- Hungarian Prime Minister Viktor Orban is one of Russia’s allies in Europe. He claims that the EU is helping Ukraine at the expense of European interests and that Hungary will not quit Russian oil and gas. Experts and the press suspect that the Russian authorities have given Orban’s inner circle the opportunity to earn hundreds of millions of dollars from energy commodities trading.
- At the center of attention is the mysterious trader of Russian oil, Normeston Trading, which in 2009 got half of a gas trader created by Hungary’s largest oil and gas company, MOL, and then transferred its stake to Orban’s friends and their partners.

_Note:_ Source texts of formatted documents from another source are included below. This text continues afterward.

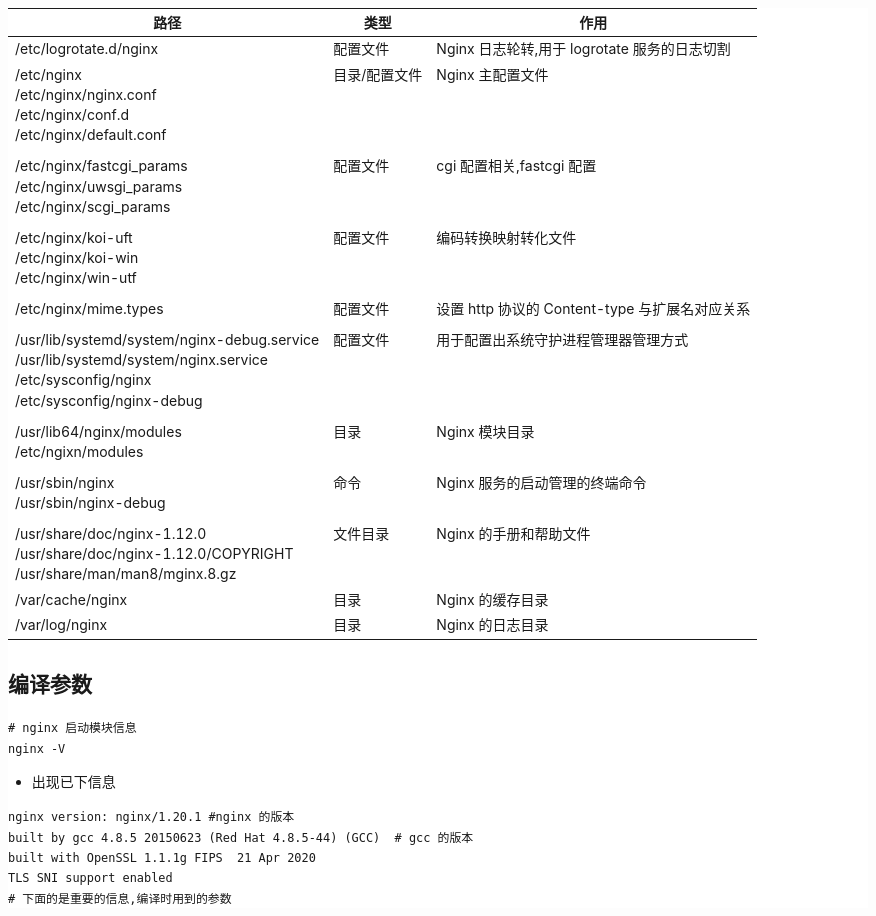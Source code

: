 | 路径                                                         | 类型          | 作用                                           |
| ------------------------------------------------------------ | ------------- | ---------------------------------------------- |
| /etc/logrotate.d/nginx                                       | 配置文件      | Nginx 日志轮转,用于 logrotate 服务的日志切割   |
| /etc/nginx<br />/etc/nginx/nginx.conf<br />/etc/nginx/conf.d<br />/etc/nginx/default.conf | 目录/配置文件 | Nginx 主配置文件                               |
|                                                              |               |                                                |
| /etc/nginx/fastcgi_params<br />/etc/nginx/uwsgi_params<br />/etc/nginx/scgi_params | 配置文件      | cgi 配置相关,fastcgi 配置                      |
|                                                              |               |                                                |
| /etc/nginx/koi-uft<br />/etc/nginx/koi-win<br />/etc/nginx/win-utf | 配置文件      | 编码转换映射转化文件                           |
|                                                              |               |                                                |
| /etc/nginx/mime.types                                        | 配置文件      | 设置 http 协议的 Content-type 与扩展名对应关系 |
|                                                              |               |                                                |
| /usr/lib/systemd/system/nginx-debug.service<br />/usr/lib/systemd/system/nginx.service<br />/etc/sysconfig/nginx<br />/etc/sysconfig/nginx-debug | 配置文件      | 用于配置出系统守护进程管理器管理方式           |
|                                                              |               |                                                |
| /usr/lib64/nginx/modules<br />/etc/ngixn/modules             | 目录          | Nginx 模块目录                                 |
|                                                              |               |                                                |
| /usr/sbin/nginx<br />/usr/sbin/nginx-debug                   | 命令          | Nginx 服务的启动管理的终端命令                 |
|                                                              |               |                                                |
| /usr/share/doc/nginx-1.12.0<br />/usr/share/doc/nginx-1.12.0/COPYRIGHT<br />/usr/share/man/man8/mginx.8.gz | 文件目录      | Nginx 的手册和帮助文件                         |
| /var/cache/nginx                                             | 目录          | Nginx 的缓存目录                               |
| /var/log/nginx                                               | 目录          | Nginx 的日志目录                               |



## 编译参数

```shell
# nginx 启动模块信息
nginx -V
```

- 出现已下信息

```shell
nginx version: nginx/1.20.1 #nginx 的版本
built by gcc 4.8.5 20150623 (Red Hat 4.8.5-44) (GCC)  # gcc 的版本
built with OpenSSL 1.1.1g FIPS  21 Apr 2020
TLS SNI support enabled
# 下面的是重要的信息,编译时用到的参数
```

- Normeston Trading itself, on the Hungarian side, is co-owned by people affiliated with Orban’s friends. For years, the press and experts have tried to understand how Normeston could be connected to Russia’s top political circles.
- IStories found out that the former Russian owner of Normeston — race car driver Lev Tolkachev — was also a business partner of Gennady Timchenko’s top-managers. Vladimir Putin’s close friend Timtchenko was the biggest Russian oil trader before 2014 sanctions. One of his former managers, Aleksandr Zhuravlev, still sits on the boards of some companies in the Normeston group together with the race car driver.
- In 2017 and 2018, Cyprus-based Normeston Trading was “under common control” with the Russian company of the race car driver, which was half-owned by another Timchenko top manager — Sergey Gzhelyak. In Cyprus, “common control” means that the companies are owned or their finances are controlled by the same parties.
- After the race car driver, the Russian businessman Valery Subbotin became a co-owner of Normeston. Subbotin is a former vice president of Lukoil, who fled from Russia in 2016 and settled in Europe, but established business ties with Putin’s friends and the entourage of former pro-Kremlin Ukrainian president Viktor Yanukovych.